Take each line of the data that contains the string "issues" and copy it.
------ The data
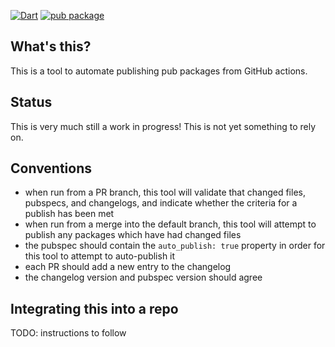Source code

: [![Dart](https://github.com/devoncarew/firehose/actions/workflows/dart.yaml/badge.svg)](https://github.com/devoncarew/firehose/actions/workflows/dart.yaml)
[![pub package](https://img.shields.io/pub/v/firehose.svg)](https://pub.dev/packages/firehose)

## What's this?

This is a tool to automate publishing pub packages from GitHub actions.

## Status

This is very much still a work in progress! This is not yet something to rely on.

## Conventions

- when run from a PR branch, this tool will validate that changed files, pubspecs,
  and changelogs, and indicate whether the criteria for a publish has been met
- when run from a merge into the default branch, this tool will attempt to
  publish any packages which have had changed files
- the pubspec should contain the `auto_publish: true` property in order for this
  tool to attempt to auto-publish it
- each PR should add a new entry to the changelog
- the changelog version and pubspec version should agree

## Integrating this into a repo

TODO: instructions to follow

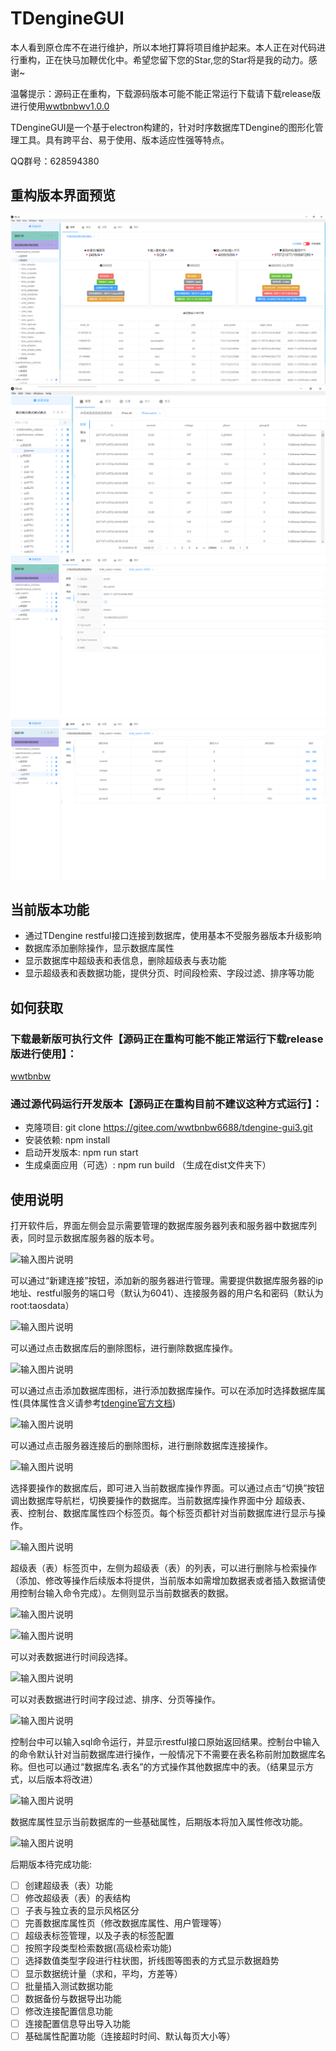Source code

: # TDengineGUI

本人看到原仓库不在进行维护，所以本地打算将项目维护起来。本人正在对代码进行重构，正在快马加鞭优化中。希望您留下您的Star,您的Star将是我的动力。感谢~

温馨提示：源码正在重构，下载源码版本可能不能正常运行下载请下载release版进行使用[wwtbnbwv1.0.0](https://gitee.com/wwtbnbw6688/tdengine-gui3/releases/download/v1.0.0/WWTBNBW%20Setup%201.0.0.exe)

TDengineGUI是一个基于electron构建的，针对时序数据库TDengine的图形化管理工具。具有跨平台、易于使用、版本适应性强等特点。

QQ群号：628594380

##  重构版本界面预览
![输入图片说明](_img/%E5%BE%AE%E4%BF%A1%E5%9B%BE%E7%89%87_20221123134631.png)
![输入图片说明](_img/QQ%E6%88%AA%E5%9B%BE20221120194806.png)
![输入图片说明](_img/%E5%BE%AE%E4%BF%A1%E6%88%AA%E5%9B%BE_20221123104032.png)
![输入图片说明](_img/%E5%BE%AE%E4%BF%A1%E5%9B%BE%E7%89%87_20221123104010.png)

##  当前版本功能

- 通过TDengine restful接口连接到数据库，使用基本不受服务器版本升级影响
- 数据库添加删除操作，显示数据库属性
- 显示数据库中超级表和表信息，删除超级表与表功能
- 显示超级表和表数据功能，提供分页、时间段检索、字段过滤、排序等功能

## 如何获取

### 下载最新版可执行文件【源码正在重构可能不能正常运行下载release版进行使用】：

[wwtbnbw](https://gitee.com/wwtbnbw6688/tdengine-gui3/releases/download/v1.0.0/WWTBNBW%20Setup%201.0.0.exe)

### 通过源代码运行开发版本【源码正在重构目前不建议这种方式运行】：

- 克隆项目: git clone https://gitee.com/wwtbnbw6688/tdengine-gui3.git
- 安装依赖: npm install
- 启动开发版本: npm run start
- 生成桌面应用（可选）: npm run build （生成在dist文件夹下）

## 使用说明

打开软件后，界面左侧会显示需要管理的数据库服务器列表和服务器中数据库列表，同时显示数据库服务器的版本号。

![输入图片说明](https://images.gitee.com/uploads/images/2021/0225/195233_ae0bed6a_1803713.png "1.png")

可以通过“新建连接”按钮，添加新的服务器进行管理。需要提供数据库服务器的ip地址、restful服务的端口号（默认为6041）、连接服务器的用户名和密码（默认为root:taosdata）

![输入图片说明](https://images.gitee.com/uploads/images/2021/0225/195337_004fcbab_1803713.png "2.png")

可以通过点击数据库后的删除图标，进行删除数据库操作。

![输入图片说明](https://images.gitee.com/uploads/images/2021/0225/195350_4ee1db20_1803713.png "3.png")

可以通过点击添加数据库图标，进行添加数据库操作。可以在添加时选择数据库属性(具体属性含义请参考[tdengine官方文档](https://www.taosdata.com/cn/documentation/taos-sql#management))

![输入图片说明](https://images.gitee.com/uploads/images/2021/0225/195404_7f1d3906_1803713.png "5.png")

可以通过点击服务器连接后的删除图标，进行删除数据库连接操作。

![输入图片说明](https://images.gitee.com/uploads/images/2021/0225/195416_5a61f8b1_1803713.png "6.png")

选择要操作的数据库后，即可进入当前数据库操作界面。可以通过点击“切换”按钮调出数据库导航栏，切换要操作的数据库。当前数据库操作界面中分 超级表、表、控制台、数据库属性四个标签页。每个标签页都针对当前数据库进行显示与操作。

![输入图片说明](https://images.gitee.com/uploads/images/2021/0225/195429_aaa36a97_1803713.png "7.png")

超级表（表）标签页中，左侧为超级表（表）的列表，可以进行删除与检索操作（添加、修改等操作后续版本将提供，当前版本如需增加数据表或者插入数据请使用控制台输入命令完成）。左侧则显示当前数据表的数据。

![输入图片说明](https://images.gitee.com/uploads/images/2021/0225/195442_158e0dec_1803713.png "8.png")

![输入图片说明](https://images.gitee.com/uploads/images/2021/0225/195455_4c28d96d_1803713.png "11.png")

可以对表数据进行时间段选择。

![输入图片说明](https://images.gitee.com/uploads/images/2021/0225/195506_e06709c4_1803713.png "9.png")

可以对表数据进行时间字段过滤、排序、分页等操作。

![输入图片说明](https://images.gitee.com/uploads/images/2021/0225/195519_ec81d271_1803713.png "10.png")


控制台中可以输入sql命令运行，并显示restful接口原始返回结果。控制台中输入的命令默认针对当前数据库进行操作，一般情况下不需要在表名称前附加数据库名称。但也可以通过“数据库名.表名”的方式操作其他数据库中的表。（结果显示方式，以后版本将改进）

![输入图片说明](https://images.gitee.com/uploads/images/2021/0225/195530_5c5e66d8_1803713.png "12.png")

数据库属性显示当前数据库的一些基础属性，后期版本将加入属性修改功能。

![输入图片说明](https://images.gitee.com/uploads/images/2021/0225/195541_ca8b8767_1803713.png "14.png")


后期版本待完成功能:
- [ ] 创建超级表（表）功能
- [ ] 修改超级表（表）的表结构
- [ ] 子表与独立表的显示风格区分
- [ ] 完善数据库属性页（修改数据库属性、用户管理等）
- [ ] 超级表标签管理，以及子表的标签配置
- [ ] 按照字段类型检索数据(高级检索功能)
- [ ] 选择数值类型字段进行柱状图，折线图等图表的方式显示数据趋势
- [ ] 显示数据统计量（求和，平均，方差等）
- [ ] 批量插入测试数据功能
- [ ] 数据备份与数据导出功能
- [ ] 修改连接配置信息功能
- [ ] 连接配置信息导出导入功能
- [ ] 基础属性配置功能（连接超时时间、默认每页大小等）
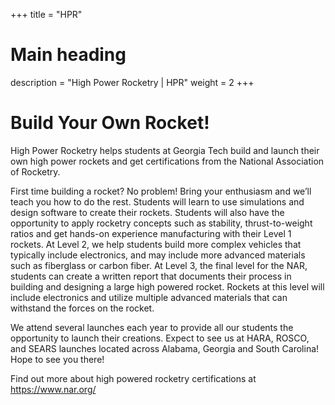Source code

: +++
title = "HPR"
# Main heading
description = "High Power Rocketry | HPR"
weight = 2
+++

# Build Your Own Rocket!

High Power Rocketry helps students at Georgia Tech build and launch their own high power rockets and get certifications from the National Association of Rocketry.

First time building a rocket? No problem! Bring your enthusiasm and we’ll teach you how to do the rest. Students will learn to use simulations and design software to create their rockets. Students will also have the opportunity to apply rocketry concepts such as stability, thrust-to-weight ratios and get hands-on experience manufacturing with their Level 1 rockets. At Level 2, we help students build more complex vehicles that typically include electronics, and may include more advanced materials such as fiberglass or carbon fiber. At Level 3, the final level for the NAR, students can create a written report that documents their process in building and designing a large high powered rocket. Rockets at this level will include electronics and utilize multiple advanced materials that can withstand the forces on the rocket.

We attend several launches each year to provide all our students the opportunity to launch their creations. Expect to see us at HARA, ROSCO, and SEARS launches located across Alabama, Georgia and South Carolina! Hope to see you there! 

Find out more about high powered rocketry certifications at https://www.nar.org/
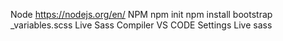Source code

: Node https://nodejs.org/en/
NPM 
npm init
npm install bootstrap
_variables.scss
Live Sass Compiler VS CODE
Settings Live sass


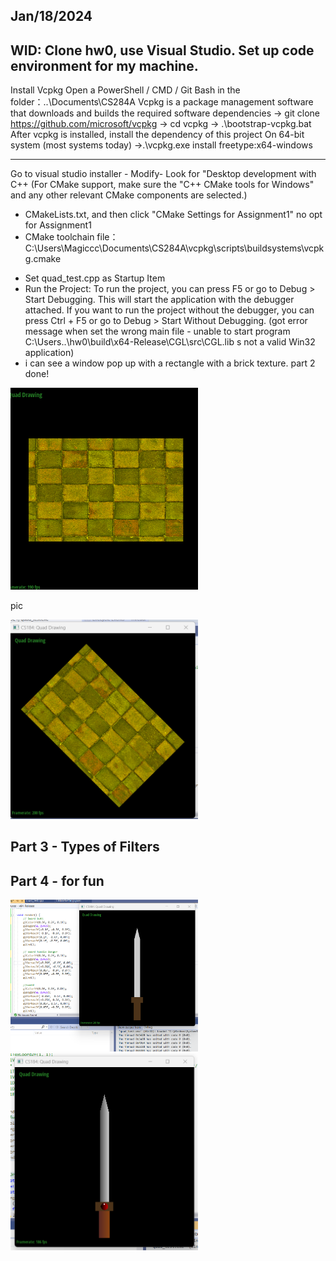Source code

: ## Jan/18/2024
WID: Clone hw0, use Visual Studio. Set up code environment for my machine.
----
Install Vcpkg
Open a PowerShell / CMD / Git Bash in the folder：..\Documents\CS284A
Vcpkg is a package management software that downloads and builds the required software dependencies
-> git clone https://github.com/microsoft/vcpkg
-> cd vcpkg 
-> .\bootstrap-vcpkg.bat
After vcpkg is installed, install the dependency of this project
On 64-bit system (most systems today) 
->.\vcpkg.exe install freetype:x64-windows
<!--vcpkg package management program version 2024-01-11-710a3116bbd615864eef5f9010af178034cb9b44-->
----
Go to visual studio installer - Modify- Look for "Desktop development with C++
(For CMake support, make sure the "C++ CMake tools for Windows" and any other relevant CMake components are selected.)
- CMakeLists.txt, and then click "CMake Settings for Assignment1" no opt for Assignment1
- CMake toolchain file： C:\Users\Magiccc\Documents\CS284A\vcpkg\scripts\buildsystems\vcpkg.cmake
<!--我遇到一个问题就是我的build里没有build all 选项，原因在我的CMake setting里左侧configurations里不光有x64-Release，还加了一个x64-Debug，删除之后就能正常的build all了：）-->
- Set quad_test.cpp as Startup Item 
- Run the Project: To run the project, you can press F5 or go to Debug > Start Debugging. This will start the application with the debugger attached.
If you want to run the project without the debugger, you can press Ctrl + F5 or go to Debug > Start Without Debugging.
(got error message when set the wrong main file - unable to start program C:\Users\..\hw0\build\x64-Release\CGL\src\CGL.lib s not a valid Win32 application)
- i can see a window pop up with a rectangle with a brick texture.
part 2 done!

<img src="/images/w1_quad.png" alt="w1_quad" width="300"/>

<p>pic</p>
<img src="/images/w1_rotate_quad.png" alt="w1_rotate_quad" width="300"/>

<h2>Part 3 - Types of Filters</h2>
<h2>Part 4 - for fun</h2>

<img src="/images/w1_sword_1.png" alt="w1_sword_1" width="300"/> 

<img src="/images/w1_sword_2.png" alt="w1_sword_2" width="300"/>


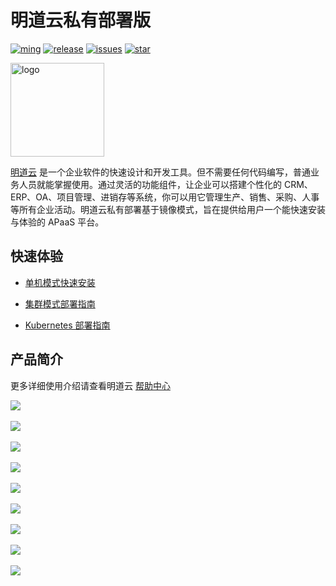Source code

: # 明道云私有部署版

[![ming](https://img.shields.io/badge/I%20%E2%9D%A4%20MY%20TEAM-%E6%98%8E-blue)](https://www.mingdao.com) [![release](https://img.shields.io/github/v/release/mingdaocom/private-deployment.svg)](https://github.com/mingdaocom/private-deployment/releases) [![issues](https://img.shields.io/github/issues/mingdaocom/private-deployment)](https://github.com/mingdaocom/private-deployment/issues) [![star](https://img.shields.io/github/stars/mingdaocom/private-deployment)](https://github.com/mingdaocom/private-deployment/stargazers)

<img src="https://user-images.githubusercontent.com/7261408/82203093-67ae1600-9935-11ea-8cd9-89b61b47b38f.png" alt="logo" height="150px"/>

[明道云](https://www.mingdao.com) 是一个企业软件的快速设计和开发工具。但不需要任何代码编写，普通业务人员就能掌握使用。通过灵活的功能组件，让企业可以搭建个性化的 CRM、ERP、OA、项目管理、进销存等系统，你可以用它管理生产、销售、采购、人事等所有企业活动。明道云私有部署基于镜像模式，旨在提供给用户一个能快速安装与体验的 APaaS 平台。

## 快速体验

- [单机模式快速安装](https://docs.pd.mingdao.com/deployment/docker-compose/standalone/quickstart.html)

- [集群模式部署指南](https://docs.pd.mingdao.com/deployment/docker-compose/cluster/guide.html)

- [Kubernetes 部署指南](https://docs.pd.mingdao.com/deployment/kubernetes/)

## 产品简介

更多详细使用介绍请查看明道云 [帮助中心](http://support.mingdao.com/)

![](https://user-images.githubusercontent.com/7261408/100502057-ca1a8580-31a6-11eb-97b6-7edbb9e495cf.png)
<br/><br/>
![](https://user-images.githubusercontent.com/7261408/100502096-cd157600-31a6-11eb-870f-b429a002e658.png)
<br/><br/>
![](https://user-images.githubusercontent.com/7261408/100502108-cdae0c80-31a6-11eb-88ca-534b1d66c147.png)
<br/><br/>
![](https://user-images.githubusercontent.com/7261408/100502125-cedf3980-31a6-11eb-9cb0-7be730b54873.png)
<br/><br/>
![](https://user-images.githubusercontent.com/7261408/100502134-cf77d000-31a6-11eb-8a2a-2506942a8048.png)
<br/><br/>
![](https://user-images.githubusercontent.com/7261408/100502154-d0a8fd00-31a6-11eb-9aa9-6260c39371ea.png)
<br/><br/>
![](https://user-images.githubusercontent.com/7261408/100502182-d272c080-31a6-11eb-828c-c92b2645b6f7.png)
<br/><br/>
![](https://user-images.githubusercontent.com/7261408/100502199-d30b5700-31a6-11eb-94fc-e5fb6dd5ac2f.png)
<br/><br/>
![](https://user-images.githubusercontent.com/7261408/100502208-d3a3ed80-31a6-11eb-913c-0ee947d935e5.png)
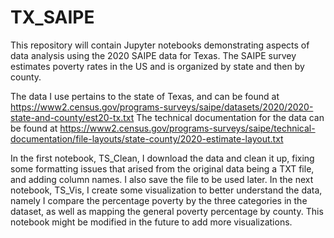 # TX_SAIPE
This repository will contain Jupyter notebooks demonstrating aspects of data analysis using the 2020 SAIPE data for Texas. 
The SAIPE survey estimates poverty rates in the US and is organized by state and then by county.

The data I use pertains to the state of Texas, and can be found at https://www2.census.gov/programs-surveys/saipe/datasets/2020/2020-state-and-county/est20-tx.txt
The technical documentation for the data can be found at https://www2.census.gov/programs-surveys/saipe/technical-documentation/file-layouts/state-county/2020-estimate-layout.txt

In the first notebook, TS_Clean, I download the data and clean it up, fixing some formatting issues that arised from the original data being a TXT file, and adding column names. I also save the file to be used later. 
In the next notebook, TS_Vis, I create some visualization to better understand the data, namely I compare the percentage poverty by the three categories in the dataset, as well as mapping the general poverty percentage by county. This notebook might be modified in the future to add more visualizations.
------------
Finished task:
[![ming](https://img.shields.io/badge/I%20%E2%9D%A4%20MY%20TEAM-%E6%98%8E-blue)](https://www.mingdao.com) [![release](https://img.shields.io/github/v/release/mingdaocom/private-deployment.svg)](https://github.com/mingdaocom/private-deployment/releases) [![issues](https://img.shields.io/github/issues/mingdaocom/private-deployment)](https://github.com/mingdaocom/private-deployment/issues) [![star](https://img.shields.io/github/stars/mingdaocom/private-deployment)](https://github.com/mingdaocom/private-deployment/stargazers)
In the first notebook, TS_Clean, I download the data and clean it up, fixing some formatting issues that arised from the original data being a TXT file, and adding column names. I also save the file to be used later. 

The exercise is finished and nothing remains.